Critics slam a recent decree used to control public opinion as well as the government’s disastrous handling of the pandemic. About 200,000 people are expected to benefit from a royal pardon this year, party due to numerous coronavirus outbreaks in prisons.
Bangkok (AsiaNews) – The Thai government is accused of using a recently approved decree to crack down on the opposition, journalists' associations note, fearing that more censorship is on the way.
On 15 July, an emergency decree came into effect, allowing repressive actions against those who disseminate untrue information with the aim of "causing fear" and "undermining the stability of the state".
According to many journalists, allegations about “fake news” is only an excuse used by the authorities to control public opinion. For many critics, government action reflects a “policy of controlling press freedom through the emergency law in force for the pandemic”.
For some time, more and more Thais have been calling on the monarchy to show greater transparency, and adopt a more people-oriented relationship with ordinary citizens.

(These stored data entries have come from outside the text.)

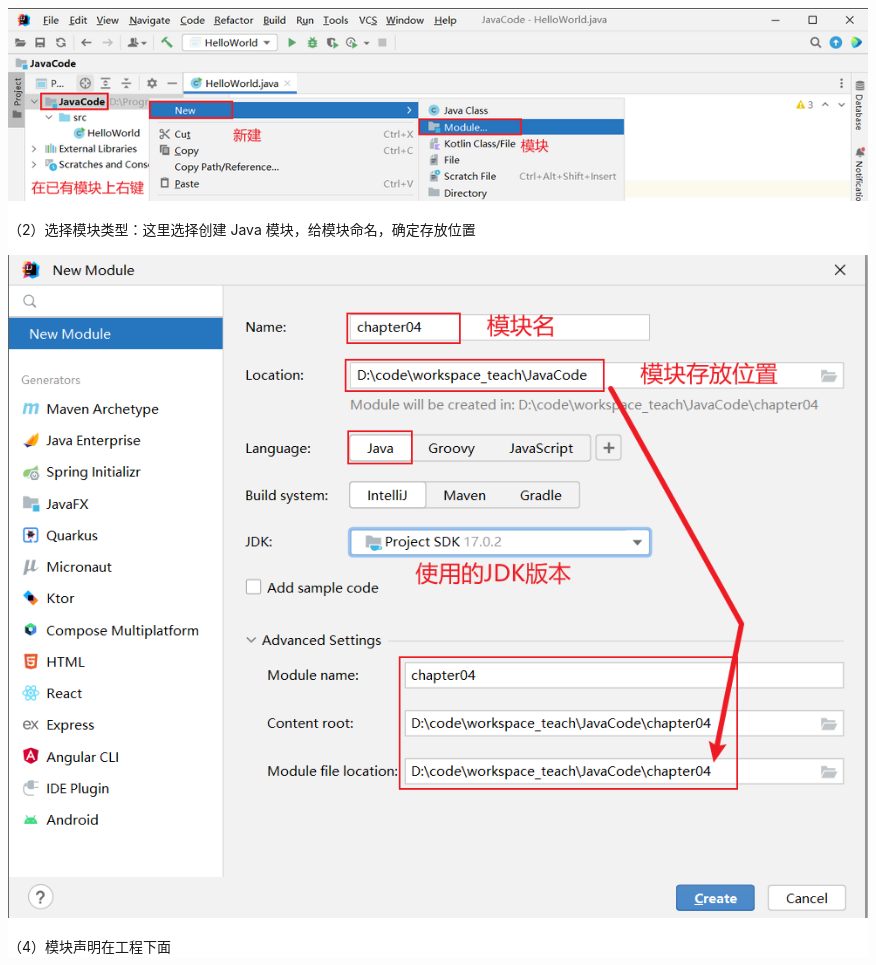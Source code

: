 ![image-20230416221322836](./assets/image-20230416221322836.png)

（2）选择模块类型：这里选择创建 Java 模块，给模块命名，确定存放位置

![image-20230416221328179](./assets/image-20230416221328179.png)

（4）模块声明在工程下面
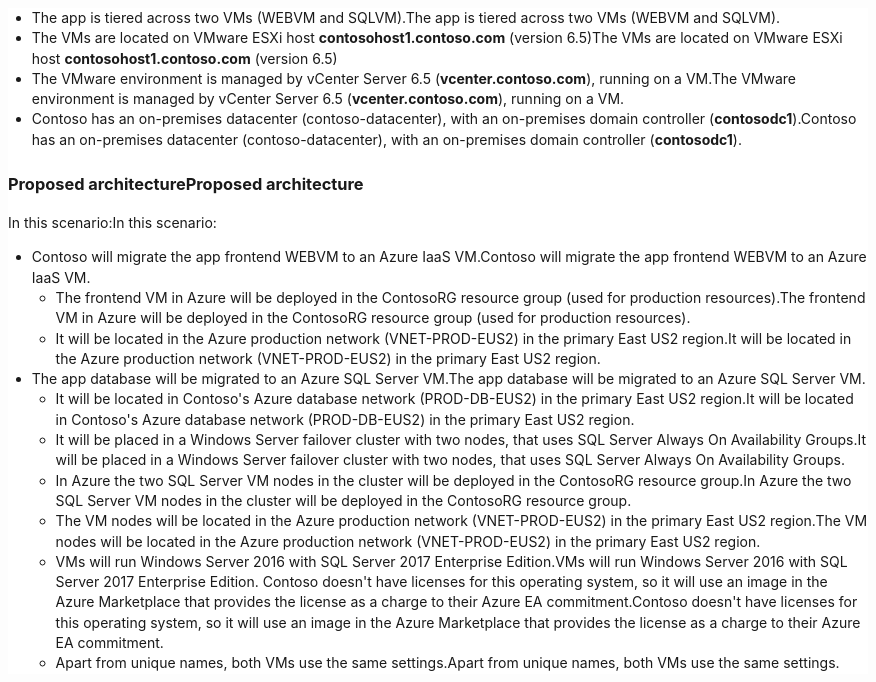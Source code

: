 - <span data-ttu-id="1a31f-185">The app is tiered across two VMs (WEBVM and SQLVM).</span><span class="sxs-lookup"><span data-stu-id="1a31f-185">The app is tiered across two VMs (WEBVM and SQLVM).</span></span>
- <span data-ttu-id="1a31f-186">The VMs are located on VMware ESXi host **contosohost1.contoso.com** (version 6.5)</span><span class="sxs-lookup"><span data-stu-id="1a31f-186">The VMs are located on VMware ESXi host **contosohost1.contoso.com** (version 6.5)</span></span>
- <span data-ttu-id="1a31f-187">The VMware environment is managed by vCenter Server 6.5 (**vcenter.contoso.com**), running on a VM.</span><span class="sxs-lookup"><span data-stu-id="1a31f-187">The VMware environment is managed by vCenter Server 6.5 (**vcenter.contoso.com**), running on a VM.</span></span>
- <span data-ttu-id="1a31f-188">Contoso has an on-premises datacenter (contoso-datacenter), with an on-premises domain controller (**contosodc1**).</span><span class="sxs-lookup"><span data-stu-id="1a31f-188">Contoso has an on-premises datacenter (contoso-datacenter), with an on-premises domain controller (**contosodc1**).</span></span>


### <a name="proposed-architecture"></a><span data-ttu-id="1a31f-189">Proposed architecture</span><span class="sxs-lookup"><span data-stu-id="1a31f-189">Proposed architecture</span></span>

<span data-ttu-id="1a31f-190">In this scenario:</span><span class="sxs-lookup"><span data-stu-id="1a31f-190">In this scenario:</span></span>

- <span data-ttu-id="1a31f-191">Contoso will migrate the app frontend WEBVM to an Azure IaaS VM.</span><span class="sxs-lookup"><span data-stu-id="1a31f-191">Contoso will migrate the app frontend WEBVM to an Azure IaaS VM.</span></span>
    - <span data-ttu-id="1a31f-192">The frontend VM in Azure will be deployed in the ContosoRG resource group (used for production resources).</span><span class="sxs-lookup"><span data-stu-id="1a31f-192">The frontend VM in Azure will be deployed in the ContosoRG resource group (used for production resources).</span></span>
    -  <span data-ttu-id="1a31f-193">It will be located in the Azure production network (VNET-PROD-EUS2) in the primary East US2 region.</span><span class="sxs-lookup"><span data-stu-id="1a31f-193">It will be located in the Azure production network (VNET-PROD-EUS2) in the primary East US2 region.</span></span>
- <span data-ttu-id="1a31f-194">The app database will be migrated to an Azure SQL Server VM.</span><span class="sxs-lookup"><span data-stu-id="1a31f-194">The app database will be migrated to an Azure SQL Server VM.</span></span>
    - <span data-ttu-id="1a31f-195">It will be located in Contoso's Azure database network (PROD-DB-EUS2) in the primary East US2 region.</span><span class="sxs-lookup"><span data-stu-id="1a31f-195">It will be located in Contoso's Azure database network (PROD-DB-EUS2) in the primary East US2 region.</span></span>
    - <span data-ttu-id="1a31f-196">It will be placed in a Windows Server failover cluster with two nodes, that uses SQL Server Always On Availability Groups.</span><span class="sxs-lookup"><span data-stu-id="1a31f-196">It will be placed in a Windows Server failover cluster with two nodes, that uses SQL Server Always On Availability Groups.</span></span>
    - <span data-ttu-id="1a31f-197">In Azure the two SQL Server VM nodes in the cluster will be deployed in the ContosoRG resource group.</span><span class="sxs-lookup"><span data-stu-id="1a31f-197">In Azure the two SQL Server VM nodes in the cluster will be deployed in the ContosoRG resource group.</span></span>
    - <span data-ttu-id="1a31f-198">The VM nodes will be located in the Azure production network (VNET-PROD-EUS2) in the primary East US2 region.</span><span class="sxs-lookup"><span data-stu-id="1a31f-198">The VM nodes will be located in the Azure production network (VNET-PROD-EUS2) in the primary East US2 region.</span></span>
    - <span data-ttu-id="1a31f-199">VMs will run Windows Server 2016 with SQL Server 2017 Enterprise Edition.</span><span class="sxs-lookup"><span data-stu-id="1a31f-199">VMs will run Windows Server 2016 with SQL Server 2017 Enterprise Edition.</span></span> <span data-ttu-id="1a31f-200">Contoso doesn't have licenses for this operating system, so it will use an image in the Azure Marketplace that provides the license as a charge to their Azure EA commitment.</span><span class="sxs-lookup"><span data-stu-id="1a31f-200">Contoso doesn't have licenses for this operating system, so it will use an image in the Azure Marketplace that provides the license as a charge to their Azure EA commitment.</span></span>
    - <span data-ttu-id="1a31f-201">Apart from unique names, both VMs use the same settings.</span><span class="sxs-lookup"><span data-stu-id="1a31f-201">Apart from unique names, both VMs use the same settings.</span></span>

Over the past year, protests have broken out against the government, accused of protecting the interests of the military, ex-military and their associates, who took power in a coup in 2014 and continue to rule in a repressive and anti-democratic way.
Since the start of the COVID-19 pandemic, civil society groups have also criticised the authorities for their disastrous handling of the health emergency.
According to the latest data, 16,533 new coronavirus cases were reported today with 133 deaths, marking a new low for the country.
Among the new cases, 202 were found in correctional facilities. As a result of the many outbreaks in prisons, many inmates can expect to receive a pardon before the end of the year.
Traditionally, royal pardons are granted on the sovereign's birthday, which falls today. Some 200,000 people should benefit from an early release or a reduction in their sentence.